▶ [Activity] Take the lines from the beginning of the data below through the line holding "- [Component Development](../developer-docs/components.md)" and return exactly those.

▶ [Task input]
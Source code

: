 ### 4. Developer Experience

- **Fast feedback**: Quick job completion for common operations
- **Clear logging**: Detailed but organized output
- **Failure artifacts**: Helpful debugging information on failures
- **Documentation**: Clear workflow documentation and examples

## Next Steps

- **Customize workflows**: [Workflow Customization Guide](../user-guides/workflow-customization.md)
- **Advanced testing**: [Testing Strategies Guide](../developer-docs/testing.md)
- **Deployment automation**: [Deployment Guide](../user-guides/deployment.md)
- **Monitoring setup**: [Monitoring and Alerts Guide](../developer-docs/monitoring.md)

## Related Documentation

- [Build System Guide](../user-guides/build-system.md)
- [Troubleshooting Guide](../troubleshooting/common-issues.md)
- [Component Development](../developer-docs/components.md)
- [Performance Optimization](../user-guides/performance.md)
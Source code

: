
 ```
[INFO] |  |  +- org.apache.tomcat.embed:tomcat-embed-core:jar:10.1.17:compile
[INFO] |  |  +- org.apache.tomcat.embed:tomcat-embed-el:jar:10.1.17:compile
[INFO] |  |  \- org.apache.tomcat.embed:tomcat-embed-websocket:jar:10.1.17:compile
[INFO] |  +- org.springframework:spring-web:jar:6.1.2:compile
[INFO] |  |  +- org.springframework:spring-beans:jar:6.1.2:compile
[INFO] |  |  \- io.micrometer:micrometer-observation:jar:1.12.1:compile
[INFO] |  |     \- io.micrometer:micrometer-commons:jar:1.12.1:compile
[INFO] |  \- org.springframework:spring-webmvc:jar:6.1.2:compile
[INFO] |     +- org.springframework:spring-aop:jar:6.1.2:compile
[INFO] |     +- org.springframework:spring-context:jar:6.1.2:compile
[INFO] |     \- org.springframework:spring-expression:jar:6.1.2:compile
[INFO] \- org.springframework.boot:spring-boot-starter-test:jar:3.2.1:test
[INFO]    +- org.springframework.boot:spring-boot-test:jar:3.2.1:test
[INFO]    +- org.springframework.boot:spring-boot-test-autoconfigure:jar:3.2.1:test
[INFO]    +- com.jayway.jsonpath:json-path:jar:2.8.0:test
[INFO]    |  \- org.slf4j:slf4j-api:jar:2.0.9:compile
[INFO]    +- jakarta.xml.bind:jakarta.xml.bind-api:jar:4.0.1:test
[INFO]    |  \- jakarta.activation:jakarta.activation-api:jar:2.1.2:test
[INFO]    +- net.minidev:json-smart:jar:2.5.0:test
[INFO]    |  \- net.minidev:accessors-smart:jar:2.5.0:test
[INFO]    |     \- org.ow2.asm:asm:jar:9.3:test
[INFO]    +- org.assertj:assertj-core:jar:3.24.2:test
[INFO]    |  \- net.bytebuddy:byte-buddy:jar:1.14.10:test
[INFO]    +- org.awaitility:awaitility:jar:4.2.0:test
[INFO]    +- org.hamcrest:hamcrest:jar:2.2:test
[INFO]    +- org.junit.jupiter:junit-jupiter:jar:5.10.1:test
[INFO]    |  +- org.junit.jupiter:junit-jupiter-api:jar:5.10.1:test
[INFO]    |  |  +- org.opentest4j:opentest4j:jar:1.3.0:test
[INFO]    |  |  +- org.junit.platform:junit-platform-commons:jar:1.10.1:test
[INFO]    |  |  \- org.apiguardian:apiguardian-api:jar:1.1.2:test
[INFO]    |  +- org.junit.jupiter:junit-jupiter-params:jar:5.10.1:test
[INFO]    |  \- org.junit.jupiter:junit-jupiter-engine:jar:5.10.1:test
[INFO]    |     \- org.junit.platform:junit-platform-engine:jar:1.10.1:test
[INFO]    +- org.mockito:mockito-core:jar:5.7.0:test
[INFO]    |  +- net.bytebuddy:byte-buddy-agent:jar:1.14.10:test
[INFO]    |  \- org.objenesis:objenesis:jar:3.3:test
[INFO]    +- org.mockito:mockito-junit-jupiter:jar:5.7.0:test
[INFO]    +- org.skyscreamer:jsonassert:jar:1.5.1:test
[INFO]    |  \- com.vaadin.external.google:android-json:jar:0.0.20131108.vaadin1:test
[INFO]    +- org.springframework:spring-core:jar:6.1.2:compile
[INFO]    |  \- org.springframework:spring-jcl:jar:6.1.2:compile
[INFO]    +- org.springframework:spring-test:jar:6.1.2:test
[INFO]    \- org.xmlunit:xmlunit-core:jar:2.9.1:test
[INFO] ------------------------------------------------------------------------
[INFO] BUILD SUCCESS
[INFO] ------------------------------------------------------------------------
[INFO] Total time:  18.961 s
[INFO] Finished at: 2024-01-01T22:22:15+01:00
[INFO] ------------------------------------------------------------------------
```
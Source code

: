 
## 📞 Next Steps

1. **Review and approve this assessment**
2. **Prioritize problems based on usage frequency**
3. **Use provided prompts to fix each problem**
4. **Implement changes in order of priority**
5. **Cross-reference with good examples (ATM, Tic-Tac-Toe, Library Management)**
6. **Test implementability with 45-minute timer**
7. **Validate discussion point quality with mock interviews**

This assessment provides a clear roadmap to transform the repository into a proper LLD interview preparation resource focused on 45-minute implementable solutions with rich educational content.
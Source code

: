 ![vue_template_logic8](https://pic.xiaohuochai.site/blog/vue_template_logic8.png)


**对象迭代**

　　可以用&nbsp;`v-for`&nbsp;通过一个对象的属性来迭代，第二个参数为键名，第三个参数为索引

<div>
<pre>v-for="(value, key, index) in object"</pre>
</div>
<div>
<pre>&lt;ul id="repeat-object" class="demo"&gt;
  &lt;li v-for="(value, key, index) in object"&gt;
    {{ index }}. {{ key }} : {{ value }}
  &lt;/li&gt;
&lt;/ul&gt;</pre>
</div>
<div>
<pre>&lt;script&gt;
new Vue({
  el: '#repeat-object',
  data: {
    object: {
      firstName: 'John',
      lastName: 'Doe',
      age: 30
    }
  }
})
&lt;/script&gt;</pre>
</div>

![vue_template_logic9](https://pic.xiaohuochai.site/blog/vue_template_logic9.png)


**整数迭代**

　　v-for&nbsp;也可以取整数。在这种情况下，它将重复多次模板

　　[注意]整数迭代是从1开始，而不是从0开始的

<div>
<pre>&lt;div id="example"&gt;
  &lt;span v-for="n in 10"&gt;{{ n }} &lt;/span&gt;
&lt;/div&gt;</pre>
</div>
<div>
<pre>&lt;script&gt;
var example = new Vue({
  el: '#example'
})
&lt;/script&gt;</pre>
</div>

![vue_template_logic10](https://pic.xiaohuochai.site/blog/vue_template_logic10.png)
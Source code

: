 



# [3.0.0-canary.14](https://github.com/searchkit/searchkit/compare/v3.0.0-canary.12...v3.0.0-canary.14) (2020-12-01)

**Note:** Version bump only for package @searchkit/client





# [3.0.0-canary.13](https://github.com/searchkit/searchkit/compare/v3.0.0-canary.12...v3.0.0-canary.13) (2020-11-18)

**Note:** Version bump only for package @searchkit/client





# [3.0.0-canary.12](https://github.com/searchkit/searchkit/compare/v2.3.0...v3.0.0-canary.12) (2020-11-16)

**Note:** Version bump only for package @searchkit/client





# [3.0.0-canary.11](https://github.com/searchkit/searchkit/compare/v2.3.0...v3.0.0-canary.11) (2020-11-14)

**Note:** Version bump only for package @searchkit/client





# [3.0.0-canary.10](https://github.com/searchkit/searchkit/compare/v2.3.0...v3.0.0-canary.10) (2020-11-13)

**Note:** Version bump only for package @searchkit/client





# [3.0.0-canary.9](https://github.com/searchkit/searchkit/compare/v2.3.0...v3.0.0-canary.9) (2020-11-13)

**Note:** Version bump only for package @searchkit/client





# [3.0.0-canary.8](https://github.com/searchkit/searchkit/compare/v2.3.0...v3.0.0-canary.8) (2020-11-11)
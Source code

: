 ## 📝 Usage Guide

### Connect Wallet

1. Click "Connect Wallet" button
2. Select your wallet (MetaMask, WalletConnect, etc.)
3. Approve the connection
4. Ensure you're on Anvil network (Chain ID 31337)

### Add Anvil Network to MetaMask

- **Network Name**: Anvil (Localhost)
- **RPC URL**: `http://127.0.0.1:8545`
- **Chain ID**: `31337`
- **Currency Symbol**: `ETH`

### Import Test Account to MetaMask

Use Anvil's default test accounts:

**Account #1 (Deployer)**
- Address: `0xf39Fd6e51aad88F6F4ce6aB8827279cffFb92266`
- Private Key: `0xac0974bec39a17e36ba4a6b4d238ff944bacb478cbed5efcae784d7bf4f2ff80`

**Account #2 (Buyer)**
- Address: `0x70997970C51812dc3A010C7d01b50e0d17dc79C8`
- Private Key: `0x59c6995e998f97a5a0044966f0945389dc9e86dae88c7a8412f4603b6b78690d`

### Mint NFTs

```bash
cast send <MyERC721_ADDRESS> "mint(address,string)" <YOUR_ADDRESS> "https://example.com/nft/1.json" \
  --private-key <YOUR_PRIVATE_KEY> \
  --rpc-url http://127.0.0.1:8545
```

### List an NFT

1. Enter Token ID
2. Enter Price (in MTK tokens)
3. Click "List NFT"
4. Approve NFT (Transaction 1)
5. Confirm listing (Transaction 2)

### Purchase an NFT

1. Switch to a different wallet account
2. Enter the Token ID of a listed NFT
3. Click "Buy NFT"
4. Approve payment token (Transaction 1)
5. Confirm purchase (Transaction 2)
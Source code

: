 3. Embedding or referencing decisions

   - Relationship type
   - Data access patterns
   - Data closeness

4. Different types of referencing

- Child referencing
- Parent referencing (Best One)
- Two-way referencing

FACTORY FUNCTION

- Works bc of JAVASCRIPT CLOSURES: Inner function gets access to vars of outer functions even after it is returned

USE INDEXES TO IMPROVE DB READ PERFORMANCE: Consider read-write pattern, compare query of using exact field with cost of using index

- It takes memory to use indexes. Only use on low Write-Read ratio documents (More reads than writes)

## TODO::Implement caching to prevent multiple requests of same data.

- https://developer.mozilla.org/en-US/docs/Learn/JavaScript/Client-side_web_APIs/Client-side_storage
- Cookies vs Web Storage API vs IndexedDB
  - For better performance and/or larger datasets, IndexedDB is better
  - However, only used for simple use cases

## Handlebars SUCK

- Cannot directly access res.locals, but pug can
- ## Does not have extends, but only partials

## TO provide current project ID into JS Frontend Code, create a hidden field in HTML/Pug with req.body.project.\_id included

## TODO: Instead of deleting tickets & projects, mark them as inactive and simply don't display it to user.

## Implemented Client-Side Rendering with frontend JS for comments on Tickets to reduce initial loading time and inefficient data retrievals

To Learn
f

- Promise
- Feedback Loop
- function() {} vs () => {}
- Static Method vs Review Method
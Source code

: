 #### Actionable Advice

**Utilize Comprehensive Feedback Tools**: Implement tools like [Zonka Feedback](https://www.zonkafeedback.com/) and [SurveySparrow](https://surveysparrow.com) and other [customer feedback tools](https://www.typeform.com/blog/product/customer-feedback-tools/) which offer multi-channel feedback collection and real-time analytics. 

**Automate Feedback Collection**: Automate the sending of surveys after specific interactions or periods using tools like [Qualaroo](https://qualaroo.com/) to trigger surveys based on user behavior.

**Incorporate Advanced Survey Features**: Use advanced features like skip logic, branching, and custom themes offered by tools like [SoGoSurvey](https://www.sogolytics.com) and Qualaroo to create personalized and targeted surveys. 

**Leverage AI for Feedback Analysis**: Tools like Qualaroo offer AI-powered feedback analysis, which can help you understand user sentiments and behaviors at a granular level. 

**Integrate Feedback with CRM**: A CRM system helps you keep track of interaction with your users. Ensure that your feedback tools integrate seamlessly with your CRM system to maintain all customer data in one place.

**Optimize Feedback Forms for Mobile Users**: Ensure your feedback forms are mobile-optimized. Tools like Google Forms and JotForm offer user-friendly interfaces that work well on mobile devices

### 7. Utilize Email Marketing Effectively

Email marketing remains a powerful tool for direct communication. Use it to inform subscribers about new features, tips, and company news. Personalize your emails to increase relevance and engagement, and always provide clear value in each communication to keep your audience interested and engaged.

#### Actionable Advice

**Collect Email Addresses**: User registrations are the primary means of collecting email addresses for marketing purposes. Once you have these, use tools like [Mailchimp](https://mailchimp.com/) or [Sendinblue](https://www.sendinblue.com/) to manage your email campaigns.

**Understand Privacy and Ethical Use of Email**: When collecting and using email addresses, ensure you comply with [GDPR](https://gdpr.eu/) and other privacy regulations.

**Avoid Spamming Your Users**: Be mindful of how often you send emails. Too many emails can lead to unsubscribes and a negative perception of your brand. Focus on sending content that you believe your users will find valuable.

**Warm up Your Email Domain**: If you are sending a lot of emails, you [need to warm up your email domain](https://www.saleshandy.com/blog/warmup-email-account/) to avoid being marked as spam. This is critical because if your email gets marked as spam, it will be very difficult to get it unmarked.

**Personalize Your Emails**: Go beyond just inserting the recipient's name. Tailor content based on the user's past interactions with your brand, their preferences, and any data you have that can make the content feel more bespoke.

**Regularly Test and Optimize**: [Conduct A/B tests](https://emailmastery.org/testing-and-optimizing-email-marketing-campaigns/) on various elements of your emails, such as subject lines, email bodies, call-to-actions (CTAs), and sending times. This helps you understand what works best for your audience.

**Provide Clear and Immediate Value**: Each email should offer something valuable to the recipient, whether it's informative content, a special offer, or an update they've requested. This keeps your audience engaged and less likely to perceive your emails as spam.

▶ [Solution for this exercise]
Source code

: ### 4. Developer Experience

- **Fast feedback**: Quick job completion for common operations
- **Clear logging**: Detailed but organized output
- **Failure artifacts**: Helpful debugging information on failures
- **Documentation**: Clear workflow documentation and examples

## Next Steps

- **Customize workflows**: [Workflow Customization Guide](../user-guides/workflow-customization.md)
- **Advanced testing**: [Testing Strategies Guide](../developer-docs/testing.md)
- **Deployment automation**: [Deployment Guide](../user-guides/deployment.md)
- **Monitoring setup**: [Monitoring and Alerts Guide](../developer-docs/monitoring.md)

## Related Documentation

- [Build System Guide](../user-guides/build-system.md)
- [Troubleshooting Guide](../troubleshooting/common-issues.md)
- [Component Development](../developer-docs/components.md)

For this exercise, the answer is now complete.